## Your objective
Print the data below exactly as it stands, and keep the pictures out.
[[ Data shown, beginning ]]
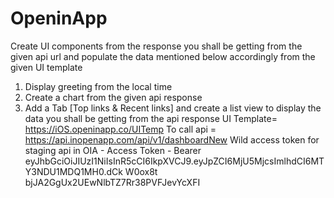 # OpeninApp

Create UI components from the response you shall be getting from the given api url and populate the data
mentioned below accordingly from the given UI template
1) Display greeting from the local time
2) Create a chart from the given api response
3) Add a Tab [Top links & Recent links] and create a list view to display the data you shall be
getting from the api response
UI Template= https://iOS.openinapp.co/UITemp
To call api = https://api.inopenapp.com/api/v1/dashboardNew
Wild access token for staging api in OIA - Access Token - Bearer
eyJhbGciOiJIUzI1NiIsInR5cCI6IkpXVCJ9.eyJpZCI6MjU5MjcsImlhdCI6MTY3NDU1MDQ1MH0.dCk
W0ox8t bjJA2GgUx2UEwNlbTZ7Rr38PVFJevYcXFI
[[ Data shown, end ]]
## Response to this exercise
 # OpeninApp

Create UI components from the response you shall be getting from the given api url and populate the data
mentioned below accordingly from the given UI template
1) Display greeting from the local time
2) Create a chart from the given api response
3) Add a Tab [Top links & Recent links] and create a list view to display the data you shall be
getting from the api response
UI Template= https://iOS.openinapp.co/UITemp
To call api = https://api.inopenapp.com/api/v1/dashboardNew
Wild access token for staging api in OIA - Access Token - Bearer
eyJhbGciOiJIUzI1NiIsInR5cCI6IkpXVCJ9.eyJpZCI6MjU5MjcsImlhdCI6MTY3NDU1MDQ1MH0.dCk
W0ox8t bjJA2GgUx2UEwNlbTZ7Rr38PVFJevYcXFI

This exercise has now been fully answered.